From Disdain to Advocacy: How I Came to Accept Residential Fire Sprinklers

At the end of 2008, I responded to a call for volunteers. The assignment: serve the Commonwealth of PA as an engineering representative on the yet-to-be-formed Uniform Construction Code Review and Advisory Council. The primary focus of the group would be to consider the International Code Council’s 2009 edition, providing recommendations for exclusion of any new provisions introduced. At the time, I had no idea what I would be getting into.

Soon after the council was formed, I began to hear about “the big issue” – residential fire sprinklers. Being a structural engineer, this was not something I was particularly concerned with. It seems that I was not the only one; more than once when talking about “residential sprinklers” the person with whom I was speaking thought that I meant lawn sprinklers, not fire sprinklers. I’ll admit, when it was explained to me that one of the new provisions in the 2009 International Residential Code required fire sprinklers in every one- and two-family home, I thought it was ridiculous. It sure seemed like a lot of effort and expense. Was this really necessary? What’s wrong with how we’ve been building homes for decades? Well, I figured, this is a no-brainer. I can’t support a provision that doesn’t make any sense. This must be so narrow an issue that we’ll breeze through it during our review meeting…

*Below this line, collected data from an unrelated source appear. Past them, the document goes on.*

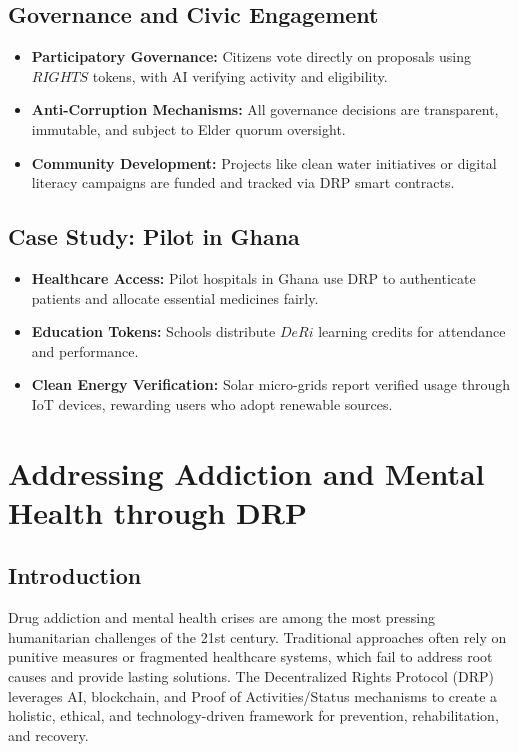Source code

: \documentclass[11pt,a4paper]{article}
\begin{document}
\subsection{Governance and Civic Engagement}
\begin{itemize}
    \item \textbf{Participatory Governance:} Citizens vote directly on proposals using $RIGHTS$ tokens, with AI verifying activity and eligibility.
    \item \textbf{Anti-Corruption Mechanisms:} All governance decisions are transparent, immutable, and subject to Elder quorum oversight.
    \item \textbf{Community Development:} Projects like clean water initiatives or digital literacy campaigns are funded and tracked via DRP smart contracts.
\end{itemize}

\subsection{Case Study: Pilot in Ghana}
\begin{itemize}
    \item \textbf{Healthcare Access:} Pilot hospitals in Ghana use DRP to authenticate patients and allocate essential medicines fairly.
    \item \textbf{Education Tokens:} Schools distribute $DeRi$ learning credits for attendance and performance.
    \item \textbf{Clean Energy Verification:} Solar micro-grids report verified usage through IoT devices, rewarding users who adopt renewable sources.
\end{itemize}

\section{Addressing Addiction and Mental Health through DRP}

\subsection{Introduction}
Drug addiction and mental health crises are among the most pressing humanitarian challenges of the 21st century. Traditional approaches often rely on punitive measures or fragmented healthcare systems, which fail to address root causes and provide lasting solutions. The Decentralized Rights Protocol (DRP) leverages AI, blockchain, and Proof of Activities/Status mechanisms to create a holistic, ethical, and technology-driven framework for prevention, rehabilitation, and recovery.
\end{document}

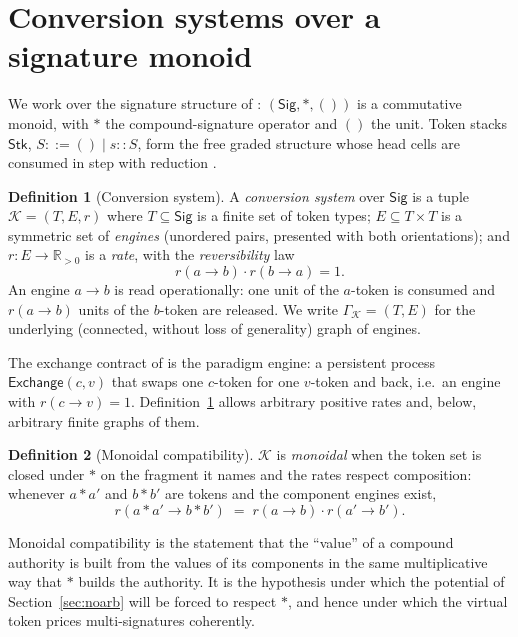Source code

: \documentclass[11pt]{article}
\theoremstyle{definition}
\newtheorem{definition}{Definition}[section]
\theoremstyle{plain}
\theoremstyle{remark}
\newcommand{\Sig}{\mathsf{Sig}}
\newcommand{\Stk}{\mathsf{Stk}}
\newcommand{\Tok}{T}
\newcommand{\Rpos}{\mathbb{R}_{>0}}
\begin{document}
\section{Conversion systems over a signature monoid}
\label{sec:conv}

We work over the signature structure of \cite{CE}: $(\Sig,\ast,())$ is a commutative monoid, with
$\ast$ the compound-signature operator and $()$ the unit. Token stacks $\Stk$, $S::=()\mid s::S$,
form the free graded structure whose head cells are consumed in step with reduction \cite{CE}.

\begin{definition}[Conversion system]\label{def:conv}
A \emph{conversion system} over $\Sig$ is a tuple $\mathcal{K}=(\Tok,E,r)$ where $\Tok\subseteq\Sig$
is a finite set of token types; $E\subseteq \Tok\times \Tok$ is a symmetric set of \emph{engines}
(unordered pairs, presented with both orientations); and $r:E\to\Rpos$ is a \emph{rate}, with the
\emph{reversibility} law
\[
  r(a\!\to\! b)\cdot r(b\!\to\! a)=1 .
\]
An engine $a\!\to\! b$ is read operationally: one unit of the $a$-token is consumed and
$r(a\!\to\! b)$ units of the $b$-token are released. We write $\Gamma_{\mathcal K}=(\Tok,E)$ for
the underlying (connected, without loss of generality) graph of engines.
\end{definition}

The exchange contract of \cite[App.~B.9]{CARho} is the paradigm engine: a persistent process
$\mathsf{Exchange}(c,v)$ that swaps one $c$-token for one $v$-token and back, i.e.\ an engine with
$r(c\!\to\! v)=1$. Definition~\ref{def:conv} allows arbitrary positive rates and, below, arbitrary
finite graphs of them.

\begin{definition}[Monoidal compatibility]\label{def:monoidal}
$\mathcal K$ is \emph{monoidal} when the token set is closed under $\ast$ on the fragment it names
and the rates respect composition: whenever $a\ast a'$ and $b\ast b'$ are tokens and the component
engines exist,
\[
  r(a\ast a' \to b\ast b') \;=\; r(a\!\to\! b)\cdot r(a'\!\to\! b') .
\]
\end{definition}

Monoidal compatibility is the statement that the ``value'' of a compound authority is built from
the values of its components in the same multiplicative way that $\ast$ builds the authority. It is
the hypothesis under which the potential of Section~\ref{sec:noarb} will be forced to respect
$\ast$, and hence under which the virtual token prices multi-signatures coherently.
\end{document}
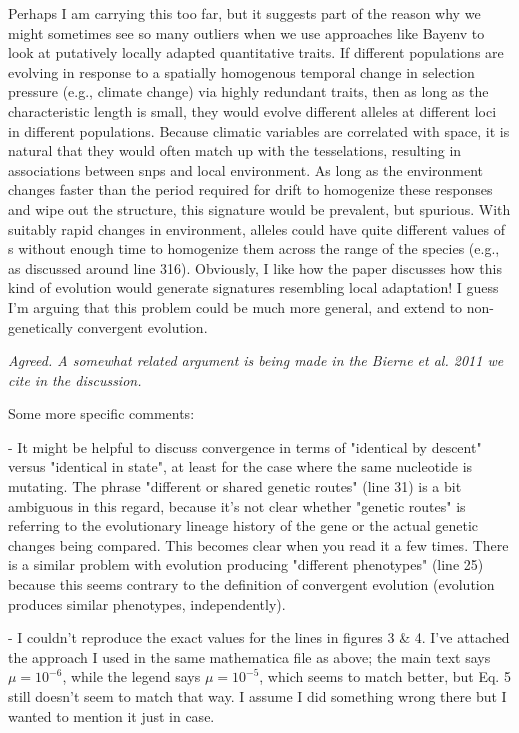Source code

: \documentclass[12pt,letterpaper]{article}
\newcommand{\response}[1]{\emph{ \color{blue} #1}}
\begin{document}
Perhaps I am carrying this too far, but it suggests part of the reason why we might sometimes see so many outliers when we use approaches like Bayenv to look at putatively locally adapted quantitative traits. If different populations are evolving in response to a spatially homogenous temporal change in selection pressure (e.g., climate change) via highly redundant traits, then as long as the characteristic length is small, they would evolve different alleles at different loci in different populations. Because climatic variables are correlated with space, it is natural that they would often match up with the tesselations, resulting in associations between snps and local environment. As long as the environment changes faster than the period required for drift to homogenize these responses and wipe out the structure, this signature would be prevalent, but spurious. With suitably rapid changes in environment, alleles could have quite different values of s without enough time to homogenize them across the range of the species (e.g., as discussed around line 316). Obviously, I like how the paper discusses how this kind of evolution would generate signatures resembling local adaptation! I guess I'm arguing that this problem could be much more general, and extend to non-genetically convergent evolution.

\response{Agreed. A somewhat related argument is being made in the Bierne et al. 2011 we cite in the discussion.}

Some more specific comments:

- It might be helpful to discuss convergence in terms of "identical by descent" versus "identical in state", at least for the case where the same nucleotide is mutating. The phrase "different or shared genetic routes" (line 31) is a bit ambiguous in this regard, because it's not clear whether "genetic routes" is referring to the evolutionary lineage history of the gene or the actual genetic changes being compared. This becomes clear when you read it a few times. There is a similar problem with evolution producing "different phenotypes" (line 25) because this seems contrary to the definition of convergent evolution (evolution produces similar phenotypes, independently).

- I couldn't reproduce the exact values for the lines in figures 3 \& 4. I've attached the approach I used in the same mathematica file as above; the main text says $\mu = 10^{-6}$, while the legend says $\mu=10^{-5}$, which seems to match better, but Eq. 5 still doesn't seem to match that way. I assume I did something wrong there but I wanted to mention it just in case.
\end{document}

So, when the meeting was set with the IRC on the agenda and moved to an auditorium to allow larger public participation, I couldn’t have been more surprised. And then when the room filled, and we listened to nearly six hours of public testimony on just the residential sprinkler issue, I realized just how important these provisions are and how passionate the people are that stand on both sides of the debate. There are plentiful sources on the web for information regarding this issue (reader beware: some sources do not provide entirely factual information), but here are a few highlights:

The Basics

The residential fire sprinkler requirement in the 2009 IRC calls for an NFPA 13D system. This system is limited (no sprinklers in the attic or closets, for example) and is required to support two sprinkler heads at 13 gallons per minute for ten minutes, or for homes under 2000 square feet in size, seven minutes. Water can be supplied either from a private system or from a municipal line. The intention here is to use the sprinkler to keep a fire small, giving the occupants time to leave the house. The systems are not designed with property protection as the primary focus.

Advocates

Residential sprinkler advocates include the US Fire Administration (an entity within FEMA), the National Fire Protection Association, and the International Association of Fire Chiefs. The position of these groups and their supporters is that residential sprinklers, in combination with working interconnected smoke detectors, allow the occupants more time to get out and ultimately save lives. A recent burn study found that some common light-framed wood construction assemblies can reach the point of structural collapse in as little as three minutes.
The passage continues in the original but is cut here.